Use the octane that is stickered on the car... or recommended in the manual. Most cars these days can suffer through what ever you feed it... however, the cars fuel and engine management systems are programmed with certain fuel assumptions. Your emission sensors are also designed to operate in a certain environment. Those computors track a lot if info these days. You actually have a Black Box in those cars (most cars today do). If you get in an accident... they pull the computer and get all kinds of data.

Make sure that fuel use doens't cause any warrenty issues.


----------



## GTO TOO (Sep 10, 2004)

Goerge I stand by what I posted. You will still pass emissions, you will lose preformance at wide open throttle. The black box does not log all data. It does log throttle. speed. brakes applied etc, for some amount of time before the "AIRBAG" went off. But the time frame for the data logged is fairly short. ANd it is logged only after an accident that fires the "BAG". What is logged pretains to how the vehicle was driven just before the "crash". It is not all inclusive of all the ECM data.

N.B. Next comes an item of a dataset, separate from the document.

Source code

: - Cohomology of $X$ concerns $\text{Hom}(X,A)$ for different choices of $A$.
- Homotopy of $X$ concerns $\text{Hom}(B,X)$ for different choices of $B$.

While I agree they are calibrated with assumptions ( I prefer recommendations) the engine will function with a 87 octane. The knock system will "learn" the spark down to a level for NO knock, so you loose high load preforance, but fuel control is not effected by 87 octane. The engines O2 sensors read oxygen or the lack thereof, many differnt fuels are used acrossed the USA and all still run stoich at closed loop. Stoich is not a set air/fuel ratio is is dependant on which fuel you have installed. Some have more oxygenates that others ( Calif Phase II for instance ). And many fuel modes are OPEN LOOP.


----------



## George8211 (Sep 21, 2004)

GTO TOO said:


> Goerge I stand by what I posted. You will still pass emissions, you will lose preformance at wide open throttle


Not sure what you mean by this... stand by what? I never contested any thing you said, nor did I even mention passing emisions, or performance. :confused Slow down and read the post before responding.




> The black box does not log all data. It does log throttle. speed. brakes applied etc, for some amount of time before the "AIRBAG" went off


Actually there are several computers that log data of all aspects of performance. They track sensor readings from various emmision sensors, throtle position, and even top rpm and mph speeds (and much more). In the event of an acident they also measure G force of the vehicle. All this data can be acessed with dealer equipment or even the home version... Auto Tap.



> the engine will function with a 87 octane


Isn't that what I said??

:cheers


----------